- I -
Las primeras claridades de un amanecer lento y pitañoso, como de Enero, colándose por claraboyas y tragaluces en el interior del que fue palacio de Gravelinas, iba despertando todas las cosas del sueño de la obscuridad, sacándolas, como quien dice, de la nada negra a la vida pictórica... En la armería, la luz matinal puso el primer toque de color en el plumaje de yelmos y morriones; modeló después con trazo firme los petos y espaldares, los brazales y coseletes, hasta encajar por entero las gallardísimas figuras, en quien no es difícil ver catadura de seres vivos, porque la costra de bruñido hierro, cuerpo es de persona monstruosa y terrorífica, y dentro de aquel vacío, ¡quién sabe si se esconde un alma!... Todo podría ser. Los de a caballo, embrazando la adarga, en actitud de torneo más que de guerra, tomaríanse por inmensos juguetes, que fueron solaz de la Historia cuando era niña... En alguno de los guerreros de a pie, cuando ya la luz del día determinaba por entero sus formas, podía observarse que los maniquíes vestidos del pesado traje de acero, se aburrían soberanamente, hartos ya de la inmovilidad que desencajaba sus músculos de cartón, y del plumero que les limpiaba la cara un sábado y otro, en miles de semanas.
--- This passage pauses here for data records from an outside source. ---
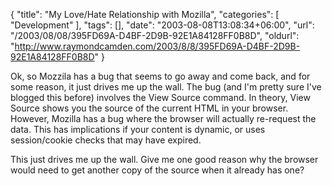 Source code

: {
	"title": "My Love/Hate Relationship with Mozilla",
	"categories": [
		"Development"
	],
	"tags": [],
	"date": "2003-08-08T13:08:34+06:00",
	"url": "/2003/08/08/395FD69A-D4BF-2D9B-92E1A84128FF0B8D",
	"oldurl": "http://www.raymondcamden.com/2003/8/8/395FD69A-D4BF-2D9B-92E1A84128FF0B8D"
}

Ok, so Mozzila has a bug that seems to go away and come back, and for some reason, it just drives me up the wall. The bug (and I'm pretty sure I've blogged this before) involves the View Source command. In theory, View Source shows you the source of the current HTML in your browser. However, Mozilla has a bug where the browser will actually re-request the data. This has implications if your content is dynamic, or uses session/cookie checks that may have expired.

This just drives me up the wall. Give me one good reason why the browser would need to get another copy of the source when it already has one? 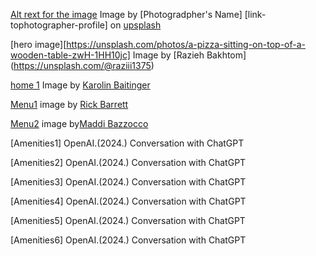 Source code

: [Alt rext for the image](link-to-image)
Image by [Photogradpher's Name] [link-tophotographer-profile] on [upsplash](http://unsplash.com)

[hero image][https://unsplash.com/photos/a-pizza-sitting-on-top-of-a-wooden-table-zwH-1HH10jc]
Image by [Razieh Bakhtom] (https://unsplash.com/@raziii1375)

[home 1](https://unsplash.com/photos/a-table-topped-with-tortillas-covered-in-toppings-auhZuC4GV3E)
Image by [Karolin Baitinger](https://unsplash.com/@bakdandraw)


[Menu1](https://unsplash.com/photos/a-group-of-people-sitting-around-a-table-eating-food-L96VCwnuIbs)
image by [Rick Barrett](https://unsplash.com/@weareambitious)


[Menu2](https://unsplash.com/photos/bowl-of-cooked-foods-qKbHvzXb85A)
image by[Maddi Bazzocco](https://unsplash.com/@maddibazzocco)

[Amenities1] OpenAI.(2024.) Conversation with ChatGPT

[Amenities2] OpenAI.(2024.) Conversation with ChatGPT

[Amenities3] OpenAI.(2024.) Conversation with ChatGPT

[Amenities4] OpenAI.(2024.) Conversation with ChatGPT

[Amenities5] OpenAI.(2024.) Conversation with ChatGPT

[Amenities6] OpenAI.(2024.) Conversation with ChatGPT

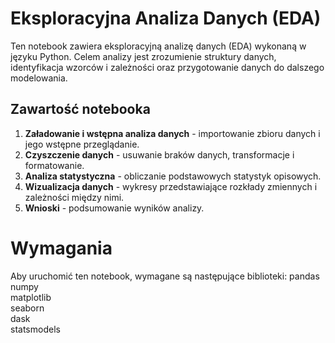 # Eksploracyjna Analiza Danych (EDA)

Ten notebook zawiera eksploracyjną analizę danych (EDA) wykonaną w języku Python. 
Celem analizy jest zrozumienie struktury danych, identyfikacja wzorców i zależności oraz przygotowanie danych do dalszego modelowania.

## Zawartość notebooka

1. **Załadowanie i wstępna analiza danych** - importowanie zbioru danych i jego wstępne przeglądanie.
2. **Czyszczenie danych** - usuwanie braków danych, transformacje i formatowanie.
3. **Analiza statystyczna** - obliczanie podstawowych statystyk opisowych.
4. **Wizualizacja danych** - wykresy przedstawiające rozkłady zmiennych i zależności między nimi.
5. **Wnioski** - podsumowanie wyników analizy.

# Wymagania

Aby uruchomić ten notebook, wymagane są następujące biblioteki:
pandas  
numpy  
matplotlib  
seaborn  
dask  
statsmodels   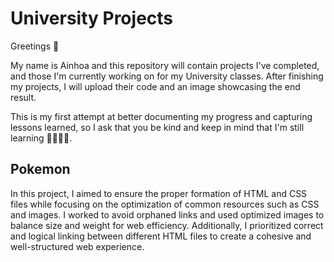 # University Projects
Greetings 👋

My name is Ainhoa and this repository will contain projects I've completed, and those I'm currently working on for my University classes. After finishing my projects, I will upload their code and an image showcasing the end result.

This is my first attempt at better documenting my progress and capturing lessons learned, so I ask that you be kind and keep in mind that I'm still learning 👩🏼‍💻😀.

## Pokemon
In this project, I aimed to ensure the proper formation of HTML and CSS files while focusing on the optimization of common resources such as CSS and images. I worked to avoid orphaned links and used optimized images to balance size and weight for web efficiency. Additionally, I prioritized correct and logical linking between different HTML files to create a cohesive and well-structured web experience.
Las manos podridas, con algún dedo de menos, y los demás tiesos, no habrían podido sostener la lanza o el mandoble, si no se los ataran con un tosco bramante. En lo alto de aquel lindo museo, las banderas blancas con la cruz de San Andrés colgaban mustias, polvorosas, deshilachadas, recordando los tiempos felices en que ondeaban al aire, en las bizarras galeras del Tirreno y del Adriático.
Del riquísimo archivo se posesionó la claridad matutina en un abrir de ojos, o de ventanas. En la cavidad espaciosa, de elevado techo, fría como un panteón, y solitaria como templo de la sabiduría, rara vez entraba persona viviente, fuera del criado encargado de la limpieza, y de algún erudito escudriñador de rarezas bibliográficas. La estantería de alambradas puertas cubría toda la pared hasta la escocia, y por los huequecillos de la red metálica confusamente se distinguían lomos de pergamino, cantos de ceñidos legajos amarillentos, y formas diversas de papelorio rancio, que despedía olor de Historia. Al entrar la vigilante luz, retirábase cauteloso a su domicilio el ratón más trasnochador de aquellas soledades: contento y ahíto iba el muy tuno, seguido de toda la familia, pues entre padres, hijos, sobrinos y nietos, se habían cenado en amor y compaña una de las más interesantes cartas del Gran Capitán al Rey Católico, y parte de un curiosísimo Inventario de alhajas y cuadros pertenecientes al Virrey de Nápoles, D. Pedro Téllez Girón, el Grande de Osuna. Estos y otros escandalosos festines ocurrían por haberse muerto de cólico miserere el gato que allí campaba, y no haberse cuidado los señores de proveer la plaza, nombrando nuevo gato, o gobernador de aquellos oscuros reinos.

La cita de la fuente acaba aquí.